What is being asked: For this exercise, reproduce the entries below exactly, but only from the line containing "password:admin" through the line containing "MODSdestination = /path/to/location", both included.

Data to use:
━━━

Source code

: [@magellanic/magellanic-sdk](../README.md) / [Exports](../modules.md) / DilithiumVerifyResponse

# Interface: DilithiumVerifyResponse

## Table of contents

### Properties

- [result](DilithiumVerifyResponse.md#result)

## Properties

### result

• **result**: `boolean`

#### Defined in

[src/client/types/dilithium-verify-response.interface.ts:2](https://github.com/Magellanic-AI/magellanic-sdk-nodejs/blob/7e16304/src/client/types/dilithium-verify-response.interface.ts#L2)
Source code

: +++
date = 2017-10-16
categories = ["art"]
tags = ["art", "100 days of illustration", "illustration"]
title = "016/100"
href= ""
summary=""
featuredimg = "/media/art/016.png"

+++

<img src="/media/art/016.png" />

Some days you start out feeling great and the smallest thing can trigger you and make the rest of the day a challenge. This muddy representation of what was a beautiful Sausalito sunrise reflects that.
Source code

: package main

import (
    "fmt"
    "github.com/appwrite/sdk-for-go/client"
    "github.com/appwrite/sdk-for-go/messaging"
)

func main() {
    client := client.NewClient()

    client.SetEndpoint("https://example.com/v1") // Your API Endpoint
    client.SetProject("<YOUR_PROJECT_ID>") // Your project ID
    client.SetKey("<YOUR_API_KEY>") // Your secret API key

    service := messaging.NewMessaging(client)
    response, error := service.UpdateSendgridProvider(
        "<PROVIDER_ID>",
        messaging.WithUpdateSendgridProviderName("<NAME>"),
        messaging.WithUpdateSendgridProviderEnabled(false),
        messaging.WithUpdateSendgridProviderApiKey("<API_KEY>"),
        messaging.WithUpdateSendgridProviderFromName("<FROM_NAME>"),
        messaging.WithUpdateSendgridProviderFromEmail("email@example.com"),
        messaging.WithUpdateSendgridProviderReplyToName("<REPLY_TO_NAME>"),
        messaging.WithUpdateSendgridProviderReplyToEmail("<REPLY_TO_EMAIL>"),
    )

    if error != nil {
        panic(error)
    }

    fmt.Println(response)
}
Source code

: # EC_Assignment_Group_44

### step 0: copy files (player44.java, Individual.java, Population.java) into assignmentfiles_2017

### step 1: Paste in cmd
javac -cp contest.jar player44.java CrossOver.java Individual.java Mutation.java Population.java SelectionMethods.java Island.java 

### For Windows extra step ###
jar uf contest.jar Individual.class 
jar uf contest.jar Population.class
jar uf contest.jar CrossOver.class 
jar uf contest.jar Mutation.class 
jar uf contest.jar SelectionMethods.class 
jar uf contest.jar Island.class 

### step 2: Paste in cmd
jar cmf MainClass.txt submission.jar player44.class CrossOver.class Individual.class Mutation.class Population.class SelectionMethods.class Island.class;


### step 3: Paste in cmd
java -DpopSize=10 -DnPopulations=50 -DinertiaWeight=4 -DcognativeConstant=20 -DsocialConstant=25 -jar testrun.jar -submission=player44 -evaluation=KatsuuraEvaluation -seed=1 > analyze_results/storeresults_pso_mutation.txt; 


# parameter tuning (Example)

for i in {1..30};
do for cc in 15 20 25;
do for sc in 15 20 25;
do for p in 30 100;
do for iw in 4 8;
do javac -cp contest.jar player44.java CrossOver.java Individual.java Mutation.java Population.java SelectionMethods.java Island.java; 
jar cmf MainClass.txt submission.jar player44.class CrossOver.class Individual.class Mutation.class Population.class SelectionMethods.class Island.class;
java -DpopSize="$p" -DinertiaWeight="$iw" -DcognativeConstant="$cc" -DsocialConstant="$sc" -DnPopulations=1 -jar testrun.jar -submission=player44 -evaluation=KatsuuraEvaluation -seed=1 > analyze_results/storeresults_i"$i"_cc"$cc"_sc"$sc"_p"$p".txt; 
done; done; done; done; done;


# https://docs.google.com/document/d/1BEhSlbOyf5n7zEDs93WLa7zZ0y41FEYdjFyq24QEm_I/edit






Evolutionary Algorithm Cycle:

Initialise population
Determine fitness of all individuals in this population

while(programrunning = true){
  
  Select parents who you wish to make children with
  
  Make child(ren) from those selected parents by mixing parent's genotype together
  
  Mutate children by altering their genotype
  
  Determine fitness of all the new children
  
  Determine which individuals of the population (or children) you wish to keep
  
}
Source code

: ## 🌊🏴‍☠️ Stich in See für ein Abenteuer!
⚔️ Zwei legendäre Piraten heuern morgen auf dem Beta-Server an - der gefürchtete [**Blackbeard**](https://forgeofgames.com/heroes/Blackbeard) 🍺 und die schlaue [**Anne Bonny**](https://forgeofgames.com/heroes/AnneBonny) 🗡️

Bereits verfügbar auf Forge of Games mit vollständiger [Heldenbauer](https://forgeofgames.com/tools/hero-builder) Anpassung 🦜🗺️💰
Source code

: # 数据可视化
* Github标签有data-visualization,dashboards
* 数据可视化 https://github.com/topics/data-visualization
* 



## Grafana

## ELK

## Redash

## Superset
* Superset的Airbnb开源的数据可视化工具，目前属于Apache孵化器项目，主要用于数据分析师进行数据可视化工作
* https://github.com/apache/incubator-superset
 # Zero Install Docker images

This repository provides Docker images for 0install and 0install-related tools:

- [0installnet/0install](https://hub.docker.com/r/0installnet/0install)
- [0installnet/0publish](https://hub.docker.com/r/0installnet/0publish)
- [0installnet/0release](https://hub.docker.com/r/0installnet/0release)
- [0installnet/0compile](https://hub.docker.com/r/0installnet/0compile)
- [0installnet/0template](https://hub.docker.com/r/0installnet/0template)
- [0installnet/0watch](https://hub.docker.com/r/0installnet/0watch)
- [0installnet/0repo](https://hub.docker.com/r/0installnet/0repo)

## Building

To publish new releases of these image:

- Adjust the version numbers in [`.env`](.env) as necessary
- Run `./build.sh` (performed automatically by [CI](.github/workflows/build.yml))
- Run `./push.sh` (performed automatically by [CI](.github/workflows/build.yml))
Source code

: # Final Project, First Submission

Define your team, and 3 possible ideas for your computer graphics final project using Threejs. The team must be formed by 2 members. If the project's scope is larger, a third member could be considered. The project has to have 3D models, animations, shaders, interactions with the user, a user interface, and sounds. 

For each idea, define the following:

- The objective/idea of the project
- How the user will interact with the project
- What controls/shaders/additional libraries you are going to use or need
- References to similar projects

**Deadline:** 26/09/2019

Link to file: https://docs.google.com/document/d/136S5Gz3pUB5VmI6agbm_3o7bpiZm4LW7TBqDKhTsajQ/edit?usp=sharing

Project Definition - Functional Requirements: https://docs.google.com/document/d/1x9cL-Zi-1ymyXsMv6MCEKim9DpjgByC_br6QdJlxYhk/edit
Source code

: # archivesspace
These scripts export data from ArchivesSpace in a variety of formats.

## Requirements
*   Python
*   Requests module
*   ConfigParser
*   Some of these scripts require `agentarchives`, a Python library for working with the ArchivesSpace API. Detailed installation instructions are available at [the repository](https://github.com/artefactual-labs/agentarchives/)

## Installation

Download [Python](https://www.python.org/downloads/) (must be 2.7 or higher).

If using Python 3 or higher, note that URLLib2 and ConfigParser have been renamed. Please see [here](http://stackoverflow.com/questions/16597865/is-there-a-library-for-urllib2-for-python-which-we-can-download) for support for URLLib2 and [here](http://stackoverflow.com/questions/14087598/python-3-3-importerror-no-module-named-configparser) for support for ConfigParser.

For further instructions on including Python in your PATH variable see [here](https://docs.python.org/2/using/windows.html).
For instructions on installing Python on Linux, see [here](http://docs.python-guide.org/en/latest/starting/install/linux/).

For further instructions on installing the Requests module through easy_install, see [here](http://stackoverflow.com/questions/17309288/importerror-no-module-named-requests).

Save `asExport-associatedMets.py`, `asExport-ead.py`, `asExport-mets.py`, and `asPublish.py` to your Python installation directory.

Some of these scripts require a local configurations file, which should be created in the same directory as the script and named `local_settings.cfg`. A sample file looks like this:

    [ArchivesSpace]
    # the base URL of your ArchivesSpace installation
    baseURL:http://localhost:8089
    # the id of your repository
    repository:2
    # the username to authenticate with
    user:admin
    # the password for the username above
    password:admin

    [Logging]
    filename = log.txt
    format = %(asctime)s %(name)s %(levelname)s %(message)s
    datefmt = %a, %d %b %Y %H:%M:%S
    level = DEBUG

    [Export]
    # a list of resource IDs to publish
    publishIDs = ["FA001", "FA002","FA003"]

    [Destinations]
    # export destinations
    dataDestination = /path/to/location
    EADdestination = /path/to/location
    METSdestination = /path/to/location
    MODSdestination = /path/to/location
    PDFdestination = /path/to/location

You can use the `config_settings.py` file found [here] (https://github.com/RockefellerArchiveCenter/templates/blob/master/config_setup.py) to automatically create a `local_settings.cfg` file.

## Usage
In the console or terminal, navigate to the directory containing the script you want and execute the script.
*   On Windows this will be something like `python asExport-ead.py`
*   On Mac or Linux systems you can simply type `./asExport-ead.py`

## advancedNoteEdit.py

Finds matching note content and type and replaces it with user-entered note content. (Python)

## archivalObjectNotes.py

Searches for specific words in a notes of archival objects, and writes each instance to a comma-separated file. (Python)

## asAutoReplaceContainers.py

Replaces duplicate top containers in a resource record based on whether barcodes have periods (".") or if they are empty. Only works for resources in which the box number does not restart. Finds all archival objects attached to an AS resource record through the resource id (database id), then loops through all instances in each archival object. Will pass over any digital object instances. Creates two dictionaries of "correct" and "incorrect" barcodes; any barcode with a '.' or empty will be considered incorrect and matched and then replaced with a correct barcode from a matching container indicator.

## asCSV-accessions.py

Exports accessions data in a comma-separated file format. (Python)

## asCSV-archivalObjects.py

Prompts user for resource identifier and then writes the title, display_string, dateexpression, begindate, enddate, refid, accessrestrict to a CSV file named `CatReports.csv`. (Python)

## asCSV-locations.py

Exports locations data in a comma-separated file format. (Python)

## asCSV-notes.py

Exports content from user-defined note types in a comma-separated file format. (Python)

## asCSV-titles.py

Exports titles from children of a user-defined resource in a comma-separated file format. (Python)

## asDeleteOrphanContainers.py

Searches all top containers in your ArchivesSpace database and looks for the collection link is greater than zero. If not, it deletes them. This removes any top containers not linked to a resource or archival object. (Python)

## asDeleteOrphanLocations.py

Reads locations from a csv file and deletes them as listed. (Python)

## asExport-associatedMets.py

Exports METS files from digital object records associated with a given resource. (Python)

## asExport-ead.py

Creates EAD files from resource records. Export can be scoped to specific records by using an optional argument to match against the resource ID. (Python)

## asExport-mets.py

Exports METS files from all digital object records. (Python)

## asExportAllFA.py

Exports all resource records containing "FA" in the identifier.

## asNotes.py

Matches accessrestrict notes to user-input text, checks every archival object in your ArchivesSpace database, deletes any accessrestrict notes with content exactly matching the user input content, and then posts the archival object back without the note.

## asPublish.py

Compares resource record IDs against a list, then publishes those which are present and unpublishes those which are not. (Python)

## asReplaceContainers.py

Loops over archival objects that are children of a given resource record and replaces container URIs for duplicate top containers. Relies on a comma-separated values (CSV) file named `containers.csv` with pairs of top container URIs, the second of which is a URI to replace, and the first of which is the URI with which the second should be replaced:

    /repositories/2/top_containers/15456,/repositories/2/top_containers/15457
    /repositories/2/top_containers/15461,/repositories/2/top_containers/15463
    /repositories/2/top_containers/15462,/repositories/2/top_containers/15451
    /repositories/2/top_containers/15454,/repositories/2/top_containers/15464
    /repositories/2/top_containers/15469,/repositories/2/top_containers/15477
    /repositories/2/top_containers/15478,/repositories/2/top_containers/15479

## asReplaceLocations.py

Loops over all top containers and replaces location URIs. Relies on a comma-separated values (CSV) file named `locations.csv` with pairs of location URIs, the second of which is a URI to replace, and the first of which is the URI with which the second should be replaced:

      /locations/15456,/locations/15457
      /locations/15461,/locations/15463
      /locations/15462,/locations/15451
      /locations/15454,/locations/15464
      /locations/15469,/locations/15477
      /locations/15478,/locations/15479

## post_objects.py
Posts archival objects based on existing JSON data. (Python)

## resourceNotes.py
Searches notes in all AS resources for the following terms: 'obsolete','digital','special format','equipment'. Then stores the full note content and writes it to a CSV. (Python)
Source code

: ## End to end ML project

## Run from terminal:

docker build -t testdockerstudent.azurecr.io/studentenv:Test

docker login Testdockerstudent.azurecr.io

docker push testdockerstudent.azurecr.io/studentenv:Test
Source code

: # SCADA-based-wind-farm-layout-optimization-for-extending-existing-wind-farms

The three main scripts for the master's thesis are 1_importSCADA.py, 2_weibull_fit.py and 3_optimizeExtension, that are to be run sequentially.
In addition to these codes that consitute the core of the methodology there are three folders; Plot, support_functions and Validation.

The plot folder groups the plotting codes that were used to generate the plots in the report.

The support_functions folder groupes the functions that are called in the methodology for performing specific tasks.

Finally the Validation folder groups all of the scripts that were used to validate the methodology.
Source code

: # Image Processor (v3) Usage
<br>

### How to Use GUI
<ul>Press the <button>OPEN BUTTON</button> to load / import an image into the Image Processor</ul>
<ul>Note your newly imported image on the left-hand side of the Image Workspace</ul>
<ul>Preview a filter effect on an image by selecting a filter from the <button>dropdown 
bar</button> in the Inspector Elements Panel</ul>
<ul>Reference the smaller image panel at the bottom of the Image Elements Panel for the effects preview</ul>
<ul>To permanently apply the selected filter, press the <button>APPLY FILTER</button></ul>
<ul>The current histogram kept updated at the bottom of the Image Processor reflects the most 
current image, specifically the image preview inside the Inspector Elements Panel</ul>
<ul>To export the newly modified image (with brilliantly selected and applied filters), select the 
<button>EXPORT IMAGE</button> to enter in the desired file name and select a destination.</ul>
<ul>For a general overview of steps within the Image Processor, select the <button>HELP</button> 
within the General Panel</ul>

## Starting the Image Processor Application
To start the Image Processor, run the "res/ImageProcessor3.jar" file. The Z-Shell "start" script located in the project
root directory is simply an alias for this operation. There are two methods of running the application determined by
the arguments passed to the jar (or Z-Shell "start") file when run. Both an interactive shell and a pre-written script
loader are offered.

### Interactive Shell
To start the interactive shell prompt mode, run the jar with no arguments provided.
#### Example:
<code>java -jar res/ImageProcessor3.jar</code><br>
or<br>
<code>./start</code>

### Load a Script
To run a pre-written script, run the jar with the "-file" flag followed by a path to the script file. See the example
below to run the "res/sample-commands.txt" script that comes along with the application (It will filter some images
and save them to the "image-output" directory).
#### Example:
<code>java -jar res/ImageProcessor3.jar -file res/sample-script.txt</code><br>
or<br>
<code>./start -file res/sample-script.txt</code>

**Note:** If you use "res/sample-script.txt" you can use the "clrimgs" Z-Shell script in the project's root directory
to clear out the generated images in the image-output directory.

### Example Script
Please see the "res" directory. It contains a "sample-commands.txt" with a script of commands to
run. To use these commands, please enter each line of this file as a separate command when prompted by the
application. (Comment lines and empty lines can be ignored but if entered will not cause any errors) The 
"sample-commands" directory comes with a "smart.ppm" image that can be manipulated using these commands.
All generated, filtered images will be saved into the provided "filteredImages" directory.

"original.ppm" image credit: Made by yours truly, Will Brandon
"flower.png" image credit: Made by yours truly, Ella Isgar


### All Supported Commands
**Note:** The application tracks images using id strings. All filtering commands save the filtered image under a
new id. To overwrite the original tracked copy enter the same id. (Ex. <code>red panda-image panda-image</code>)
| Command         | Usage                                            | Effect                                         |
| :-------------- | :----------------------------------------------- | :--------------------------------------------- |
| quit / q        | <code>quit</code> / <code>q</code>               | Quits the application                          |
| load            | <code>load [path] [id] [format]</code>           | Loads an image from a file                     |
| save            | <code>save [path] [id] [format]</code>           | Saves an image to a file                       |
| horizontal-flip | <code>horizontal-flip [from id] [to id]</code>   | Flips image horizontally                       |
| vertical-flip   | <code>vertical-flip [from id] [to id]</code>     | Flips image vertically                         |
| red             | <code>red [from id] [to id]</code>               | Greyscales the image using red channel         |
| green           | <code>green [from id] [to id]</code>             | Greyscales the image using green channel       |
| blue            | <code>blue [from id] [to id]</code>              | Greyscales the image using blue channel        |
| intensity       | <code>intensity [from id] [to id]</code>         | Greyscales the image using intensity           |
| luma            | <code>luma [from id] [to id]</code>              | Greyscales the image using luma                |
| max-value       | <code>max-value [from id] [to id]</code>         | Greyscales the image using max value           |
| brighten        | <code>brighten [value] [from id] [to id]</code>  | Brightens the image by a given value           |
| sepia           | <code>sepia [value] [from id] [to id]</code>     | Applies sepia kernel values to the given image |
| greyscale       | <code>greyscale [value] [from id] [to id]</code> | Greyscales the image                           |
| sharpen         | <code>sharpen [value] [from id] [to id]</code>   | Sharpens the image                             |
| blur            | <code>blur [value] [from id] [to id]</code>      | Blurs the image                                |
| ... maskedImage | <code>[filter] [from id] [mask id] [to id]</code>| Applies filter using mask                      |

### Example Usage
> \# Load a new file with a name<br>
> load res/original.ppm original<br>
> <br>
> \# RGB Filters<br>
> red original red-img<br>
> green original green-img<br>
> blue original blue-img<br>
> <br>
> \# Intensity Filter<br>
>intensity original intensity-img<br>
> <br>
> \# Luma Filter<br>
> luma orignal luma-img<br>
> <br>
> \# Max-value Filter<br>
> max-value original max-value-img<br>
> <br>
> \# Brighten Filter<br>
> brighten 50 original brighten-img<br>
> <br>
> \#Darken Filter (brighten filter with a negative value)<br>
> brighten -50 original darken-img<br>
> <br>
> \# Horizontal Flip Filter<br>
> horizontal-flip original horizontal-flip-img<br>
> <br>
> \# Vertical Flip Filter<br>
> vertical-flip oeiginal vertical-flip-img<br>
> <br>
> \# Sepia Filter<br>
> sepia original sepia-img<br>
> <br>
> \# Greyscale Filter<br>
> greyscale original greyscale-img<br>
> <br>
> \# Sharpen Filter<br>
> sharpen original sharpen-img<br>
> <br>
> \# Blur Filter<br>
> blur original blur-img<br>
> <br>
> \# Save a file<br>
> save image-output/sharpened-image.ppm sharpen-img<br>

━━━

Exercise result:
    password:admin

    [Logging]
    filename = log.txt
    format = %(asctime)s %(name)s %(levelname)s %(message)s
    datefmt = %a, %d %b %Y %H:%M:%S
    level = DEBUG

    [Export]
    # a list of resource IDs to publish
    publishIDs = ["FA001", "FA002","FA003"]

    [Destinations]
    # export destinations
    dataDestination = /path/to/location
    EADdestination = /path/to/location
    METSdestination = /path/to/location
    MODSdestination = /path/to/location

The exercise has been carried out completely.